Fronke was a strong defender of the independence of the Office. In 1979 a Charter Revision Advisory Committee recommended a change in City charter language to limit the City Auditor to financial audits and prohibit operational audits unless specifically requested by the City Council. In this contentious dispute, Fronke prevailed by convincing the City Council that the scope of modern auditing includes operations or performance audits. He demonstrated that operational audits, when combined with traditional financial audits, produced cost savings from efficiencies and improved effectiveness. Fronke’s views were supported by former City Auditor Murray T. Courson and in public hearings, Courson advocated for operational audits stating that he and his predecessor, John R. Mansell often conducted expanded audits. The City Council unanimously voted against such a change in the charter, agreeing with Fronke that independent, operational or performance audits improved the efficiency and effectiveness of local government.
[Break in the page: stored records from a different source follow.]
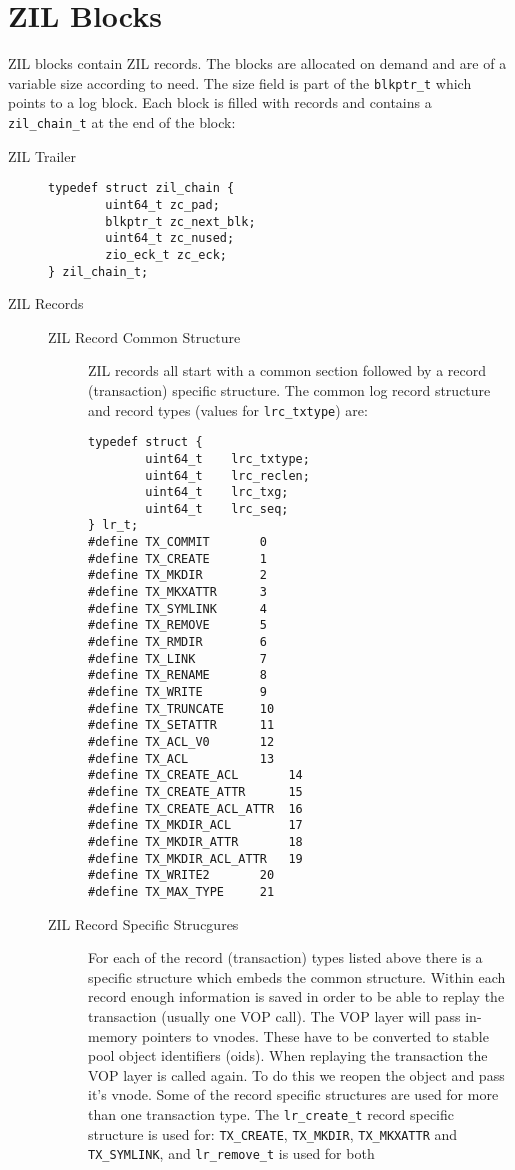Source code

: \section{ZIL Blocks}

ZIL blocks contain ZIL records.
The blocks are allocated on demand and are of a variable size according to need.
The size field is part of the \lstinline{blkptr_t}
which points to a log block.
Each block is filled with records and contains a \lstinline{zil_chain_t} at the end of the block:

\begin{description}

\item[ZIL Trailer]
  \hfill
\begin{lstlisting}[style=c]
typedef struct zil_chain {
        uint64_t zc_pad;
        blkptr_t zc_next_blk;
        uint64_t zc_nused;
        zio_eck_t zc_eck;
} zil_chain_t;
\end{lstlisting}

\item[ZIL Records]
  \hfill\break
  \begin{description}
  \item[ZIL Record Common Structure]
    ZIL records all start with a common section
    followed by a record (transaction) specific structure.
    The common log record structure and record types (values for \lstinline{lrc_txtype}) are:
\begin{lstlisting}[style=c]
typedef struct {
        uint64_t	lrc_txtype;
        uint64_t	lrc_reclen;
        uint64_t	lrc_txg;
        uint64_t	lrc_seq;
} lr_t;
#define	TX_COMMIT		0
#define	TX_CREATE		1
#define	TX_MKDIR		2
#define	TX_MKXATTR		3
#define	TX_SYMLINK		4
#define	TX_REMOVE		5
#define	TX_RMDIR		6
#define	TX_LINK			7
#define	TX_RENAME		8
#define	TX_WRITE		9
#define	TX_TRUNCATE		10
#define	TX_SETATTR		11
#define	TX_ACL_V0		12
#define	TX_ACL			13
#define	TX_CREATE_ACL		14
#define	TX_CREATE_ATTR		15
#define	TX_CREATE_ACL_ATTR 	16
#define	TX_MKDIR_ACL		17
#define	TX_MKDIR_ATTR		18
#define	TX_MKDIR_ACL_ATTR	19
#define	TX_WRITE2		20
#define	TX_MAX_TYPE		21
\end{lstlisting}

  \item[ZIL Record Specific Strucgures]
    For each of the record (transaction) types listed above
    there is a specific structure
    which embeds the common structure.
    Within each record enough information is saved
    in order to be able to replay the transaction
    (usually one VOP call).
    The VOP layer will pass in-memory pointers to vnodes.
    These have to be converted to stable pool object identifiers (oids).
    When replaying the transaction the VOP layer is called again.
    To do this we reopen the object and pass it's vnode.
    Some of the record specific structures are used for more than one transaction type.
    The \lstinline{lr_create_t} record specific structure is used for:
    \lstinline{TX_CREATE}, \lstinline{TX_MKDIR}, \lstinline{TX_MKXATTR} and \lstinline{TX_SYMLINK},
    and \lstinline{lr_remove_t} is used for both


\end{description}
\end{description}
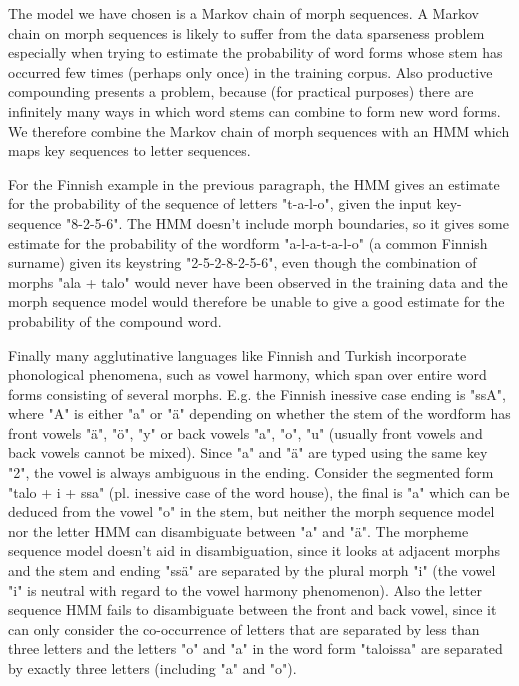 \documentclass{llncs}
\begin{document}
The model we have chosen is a Markov chain of morph sequences. A
Markov chain on morph sequences is likely to suffer from the data
sparseness problem especially when trying to estimate the probability
of word forms whose stem has occurred few times (perhaps only once) in
the training corpus. Also productive compounding presents a problem,
because (for practical purposes) there are infinitely many ways in
which word stems can combine to form new word forms. We therefore
combine the Markov chain of morph sequences with an HMM which maps key
sequences to letter sequences.

For the Finnish example in the previous paragraph, the HMM gives an
estimate for the probability of the sequence of letters "t-a-l-o",
given the input key-sequence "8-2-5-6". The HMM doesn't include
morph boundaries, so it gives some estimate for the probability of
the wordform "a-l-a-t-a-l-o" (a common Finnish surname) given its keystring
"2-5-2-8-2-5-6", even though the combination of morphs "ala + talo"
would never have been observed in the training data and the morph
sequence model would therefore be unable to give a good estimate for
the probability of the compound word.

Finally many agglutinative languages like Finnish and Turkish
incorporate phonological phenomena, such as vowel harmony, which span
over entire word forms consisting of several morphs. E.g. the Finnish
inessive case ending is "ssA", where "A" is either "a" or "\"{a}"
depending on whether the stem of the wordform has front vowels "ä",
"ö", "y" or back vowels "a", "o", "u" (usually front vowels and back
vowels cannot be mixed). Since "a" and "\"{a}" are typed using the
same key "2", the vowel is always ambiguous in the ending. Consider
the segmented form "talo + i + ssa" (pl. inessive case of the word
house), the final is "a" which can be deduced from the vowel "o" in
the stem, but neither the morph sequence model nor the letter HMM can
disambiguate between "a" and "ä". The morpheme sequence model doesn't
aid in disambiguation, since it looks at adjacent morphs and the stem
and ending "ss\"{a}" are separated by the plural morph "i" (the vowel
"i" is neutral with regard to the vowel harmony phenomenon). Also the
letter sequence HMM fails to disambiguate between the front and back
vowel, since it can only consider the co-occurrence of letters that
are separated by less than three letters and the letters "o" and "a"
in the word form "taloissa" are separated by exactly three letters
(including "a" and "o").
\end{document}
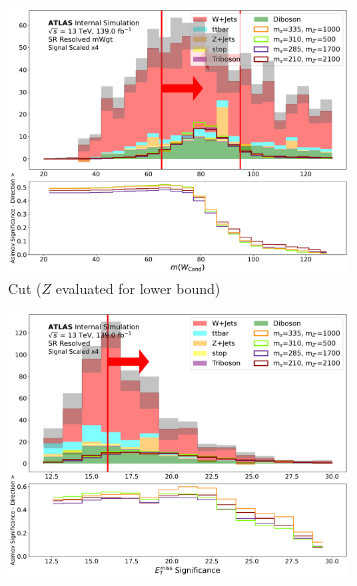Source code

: \begin{figure}[htbp]
\begin{subfigure}[t]{0.48\textwidth}
    \centering
     \includegraphics[width = 0.99\textwidth]{Figures/5/SR1L_Resolved_mWgt/WCand_m_N_1.pdf}
     \caption{\Wcandm Cut (\(Z\) evaluated for lower bound)}
    \end{subfigure}
    \begin{subfigure}[t]{0.48\textwidth}
    \centering
     \includegraphics[width = 0.99\textwidth]{Figures/5/SR1L_Resolved/MetTST_Significance_N_1.pdf}
    \caption{\metsig}
    \end{subfigure}
    \begin{subfigure}[t]{0.48\textwidth}
    \centering

\end{subfigure}
\end{figure}
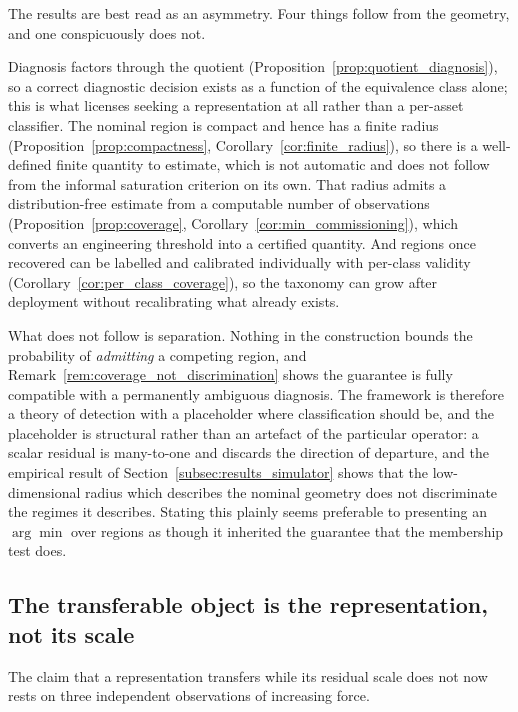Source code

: \documentclass[a4paper]{cas-sc}
\begin{document}
The results are best read as an asymmetry. Four things follow from the
geometry, and one conspicuously does not.

Diagnosis factors through the quotient
(Proposition~\ref{prop:quotient_diagnosis}), so a correct diagnostic decision
exists as a function of the equivalence class alone; this is what licenses
seeking a representation at all rather than a per-asset classifier. The
nominal region is compact and hence has a finite radius
(Proposition~\ref{prop:compactness},
Corollary~\ref{cor:finite_radius}), so there is a well-defined finite quantity
to estimate, which is not automatic and does not follow from the informal
saturation criterion on its own. That radius admits a distribution-free
estimate from a computable number of observations
(Proposition~\ref{prop:coverage},
Corollary~\ref{cor:min_commissioning}), which converts an engineering
threshold into a certified quantity. And regions once recovered can be
labelled and calibrated individually with per-class validity
(Corollary~\ref{cor:per_class_coverage}), so the taxonomy can grow after
deployment without recalibrating what already exists.

What does not follow is separation. Nothing in the construction bounds the
probability of \emph{admitting} a competing region, and
Remark~\ref{rem:coverage_not_discrimination} shows the guarantee is fully
compatible with a permanently ambiguous diagnosis. The framework is therefore
a theory of detection with a placeholder where classification should be, and
the placeholder is structural rather than an artefact of the particular
operator: a scalar residual is many-to-one and discards the direction of
departure, and the empirical result of
Section~\ref{subsec:results_simulator} shows that the low-dimensional radius
which describes the nominal geometry does not discriminate the regimes it
describes. Stating this plainly seems preferable to presenting an
\(\arg\min\) over regions as though it inherited the guarantee that the
membership test does.

\subsection{The transferable object is the representation, not its scale}
\label{subsec:disc_scale}

The claim that a representation transfers while its residual scale does not
now rests on three independent observations of increasing force.
\end{document}
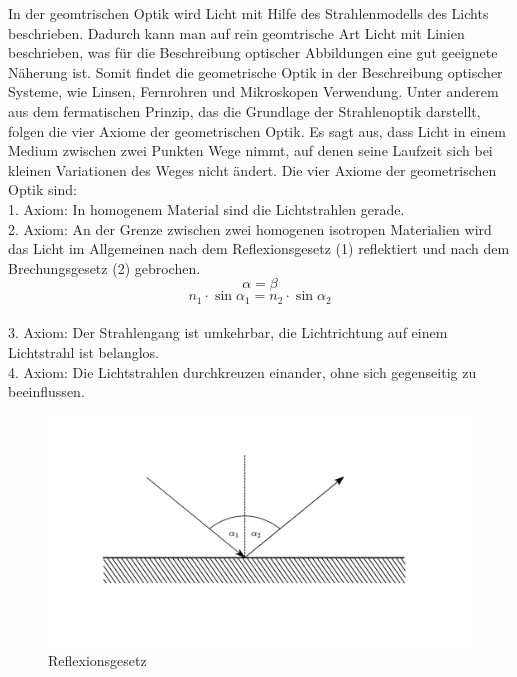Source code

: In der geomtrischen Optik wird Licht mit Hilfe des Strahlenmodells des Lichts beschrieben. Dadurch kann man auf rein geomtrische Art Licht mit Linien beschrieben, was für die Beschreibung optischer Abbildungen eine gut geeignete Näherung ist. Somit findet die geometrische Optik in der Beschreibung optischer Systeme, wie Linsen, Fernrohren und Mikroskopen Verwendung. Unter anderem aus dem fermatischen Prinzip, das die Grundlage der Strahlenoptik darstellt, folgen die vier Axiome der geometrischen Optik. Es sagt aus, dass Licht in einem Medium zwischen zwei Punkten Wege nimmt, auf denen seine Laufzeit sich bei kleinen Variationen des Weges nicht ändert. Die vier Axiome der geometrischen Optik sind: \\
    1. Axiom: In homogenem Material sind die Lichtstrahlen gerade. \\
    2. Axiom: An der Grenze zwischen zwei homogenen isotropen Materialien wird das Licht im Allgemeinen nach dem Reflexionsgesetz (1) reflektiert und nach dem Brechungsgesetz (2) gebrochen. 
    \begin{equation}
        \alpha = \beta
    \end{equation}
    \begin{equation}
        n_1 \cdot \sin{\alpha_1} = n_2 \cdot \sin{\alpha_2}
    \end{equation}
    \\
    3. Axiom: Der Strahlengang ist umkehrbar, die Lichtrichtung auf einem Lichtstrahl ist belanglos. \\
    4. Axiom: Die Lichtstrahlen durchkreuzen einander, ohne sich gegenseitig zu beeinflussen. \\
    
    \begin{figure}
        \centering
        \includegraphics{Geometrische_Optik/Protokoll/fig/Reflexionsgesetz.png}
        \caption{Reflexionsgesetz}
        \label{fig:Reflexionsgesetz}
    \end{figure}
    
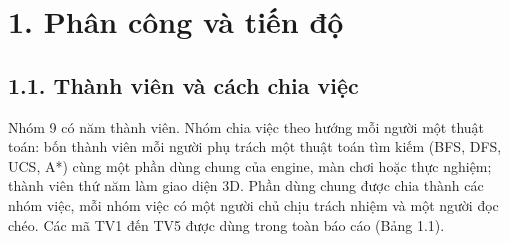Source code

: \section{1. Phân công và tiến độ}

\subsection{1.1. Thành viên và cách chia việc}

Nhóm 9 có năm thành viên. Nhóm chia việc theo hướng mỗi người một thuật toán: bốn thành viên mỗi người phụ trách một thuật toán tìm kiếm (BFS, DFS, UCS, A*) cùng một phần dùng chung của engine, màn chơi hoặc thực nghiệm; thành viên thứ năm làm giao diện 3D. Phần dùng chung được chia thành các nhóm việc, mỗi nhóm việc có một người chủ chịu trách nhiệm và một người đọc chéo. Các mã TV1 đến TV5 được dùng trong toàn báo cáo (Bảng 1.1).


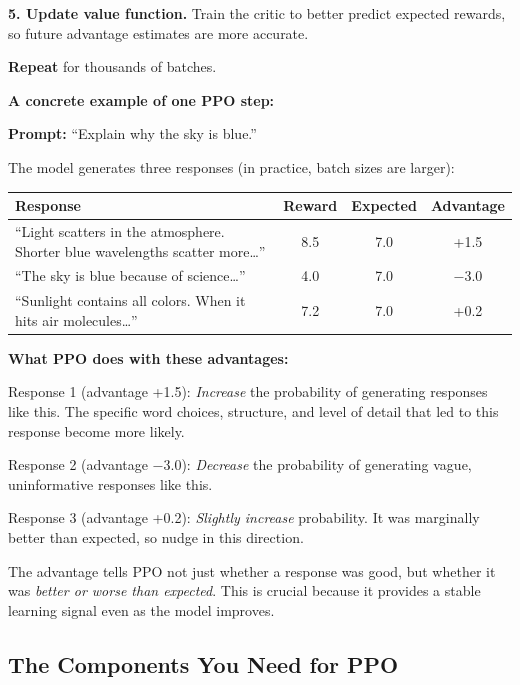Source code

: \begin{chapterenv}
\begin{infobox}
\textbf{5. Update value function.} Train the critic to better predict expected rewards, so future advantage estimates are more accurate.

\textbf{Repeat} for thousands of batches.
\end{infobox}

\textbf{A concrete example of one PPO step:}

\textbf{Prompt:} ``Explain why the sky is blue.''

The model generates three responses (in practice, batch sizes are larger):

\begin{center}
\begin{tabular}{p{}ccc}
\toprule
\textbf{Response} & \textbf{Reward} & \textbf{Expected} & \textbf{Advantage} \\
\midrule
``Light scatters in the atmosphere. Shorter blue wavelengths scatter more\ldots'' & 8.5 & 7.0 & +1.5 \\
``The sky is blue because of science\ldots'' & 4.0 & 7.0 & $-3.0$ \\
``Sunlight contains all colors. When it hits air molecules\ldots'' & 7.2 & 7.0 & +0.2 \\
\bottomrule
\end{tabular}
\end{center}

\textbf{What PPO does with these advantages:}

Response 1 (advantage +1.5): \textit{Increase} the probability of generating responses like this. The specific word choices, structure, and level of detail that led to this response become more likely.

Response 2 (advantage $-3.0$): \textit{Decrease} the probability of generating vague, uninformative responses like this.

Response 3 (advantage +0.2): \textit{Slightly increase} probability. It was marginally better than expected, so nudge in this direction.

\begin{tipbox}
The advantage tells PPO not just whether a response was good, but whether it was \textit{better or worse than expected}. This is crucial because it provides a stable learning signal even as the model improves.
\end{tipbox}

\subsection{The Components You Need for PPO}


\end{chapterenv}

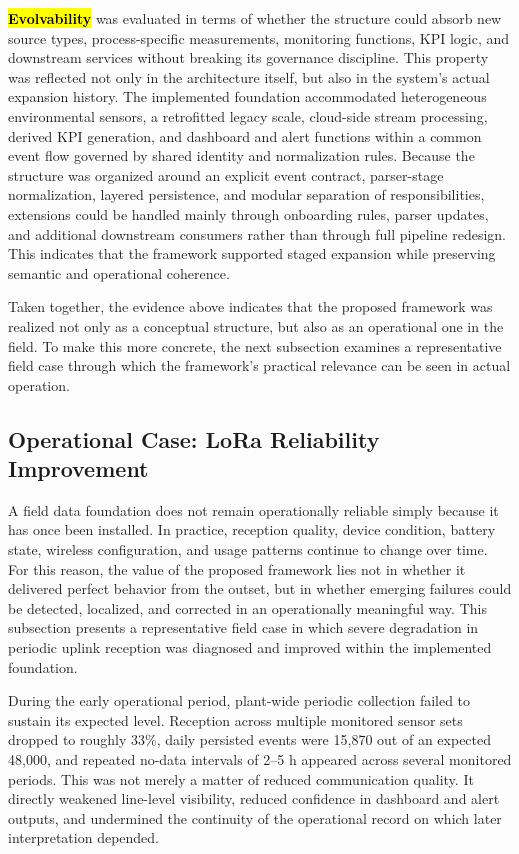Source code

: \documentclass[systems,article,accept,pdftex,moreauthors]{Definitions/mdpi}
\begin{document}
\textbf{\hl{Evolvability}} was evaluated in terms of whether the structure could absorb new source types, process-specific measurements, monitoring functions, KPI logic, and downstream services without breaking its governance discipline. This property was reflected not only in the architecture itself, but also in the system's actual expansion history. The implemented foundation accommodated heterogeneous environmental sensors, a retrofitted legacy scale, cloud-side stream processing, derived KPI generation, and dashboard and alert functions within a common event flow governed by shared identity and normalization rules. Because the structure was organized around an explicit event contract, parser-stage normalization, layered persistence, and modular separation of responsibilities, extensions could be handled mainly through onboarding rules, parser updates, and additional downstream consumers rather than through full pipeline redesign. This indicates that the framework supported staged expansion while preserving semantic and operational coherence.

Taken together, the evidence above indicates that the proposed framework was realized not only as a conceptual structure, but also as an operational one in the field. To make this more concrete, the next subsection examines a representative field case through which the framework's practical relevance can be seen in actual operation.



\subsection{Operational Case: LoRa Reliability Improvement}
\label{sec:lora_reliability}



A field data foundation does not remain operationally reliable simply because it has once been installed. In practice, reception quality, device condition, battery state, wireless configuration, and usage patterns continue to change over time. For this reason, the value of the proposed framework lies not in whether it delivered perfect behavior from the outset, but in whether emerging failures could be detected, localized, and corrected in an operationally meaningful way. This subsection presents a representative field case in which severe degradation in periodic uplink reception was diagnosed and improved within the implemented foundation.

During the early operational period, plant-wide periodic collection failed to sustain its expected level. Reception across multiple monitored sensor sets dropped to roughly 33\%, daily persisted events were 15{,}870 out of an expected 48{,}000, and repeated no-data intervals of 2--5 h appeared across several monitored periods. This was not merely a matter of reduced communication quality. It directly weakened line-level visibility, reduced confidence in dashboard and alert outputs, and undermined the continuity of the operational record on which later interpretation depended.
\end{document}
Great technological changes occurred during Fronke’s time in office, and the City’s financial and accounting systems became computerized with the installation of the new Financial Management Information System (FAMIS). The City still uses a version of the FAMIS system today, but its original installation created a nightmare of unintended consequences for the Auditor’s Office due to a fast-tracked implementation, errors and delays, untrained personnel, and procedural changes. The new system had so many problems that during one month, checks for the City’s business were handwritten, because they could not be printed.
During this extremely difficult transition from the City’s former ledger system, the Office was unable to obtain accurate information from the Department of Finance for financial reports. It was months before the system was operating smoothly, with errors corrected and accounts verified. Fronke led the Office in overcoming these challenges.
Fronke retired from the City Auditor’s Office in October 1992 to take a faculty position at Pepperdine University School of Business and Management. Upon his retirement, the Long Beach Independent Press-Telegram wrote an editorial entitled, “A City in Debt to Its Auditor.” The article acknowledged his contributions to the City, “As for the past 16 years, even detractors of the office say nothing negative about Fronke as auditor. He rubbed some people the wrong way, but for the right reasons. His suggestions led to consolidation of oil operations, computerized accounting and improved handling of everything from parking tickets to bus fares. When he spoke out, it was with insight, clarity and honesty. When he leaves, it will be with a city in his debt.”
Fronke was a valuable resource to Long Beach through his many community activities, and the City benefited from his service after his retirement. He was generous with his knowledge of City government and served on a committee to study Charter reform. He was past President of Long Beach Rotary and was on the Board of Trustees of American Gold Star Manor in Long Beach.
Understanding his responsibilities to the citizens of Long Beach:
“As city auditor I have attempted to monitor the city’s activities to insure the citizens of Long Beach are receiving the best in financial management and fiscal responsibility. As our problems grow, it is my belief the role of the auditor goes beyond that of just financial auditing and control. It must also include positive recommendations and suggestions for improving efficiency and making more effective use of taxpayers’ money in all city operations.” Long Beach Independent Press-Telegram, December 1977
Communicating the importance of performance audits:
“It’s clear from what is happening in the federal, state and other local governments, the role of the auditor is expanding. There is pressure from taxpayers to obtain more and better information about the operation of their government.” Long Beach Independent Press-Telegram, July 1979
Explaining the City’s budget process:
City Auditor Robert Fronke wrote Can You Budge City’s Budget?, a 1983 Long Beach Independent Press-Telegram article explaining the budget process and encouraging citizens to become involved in the process.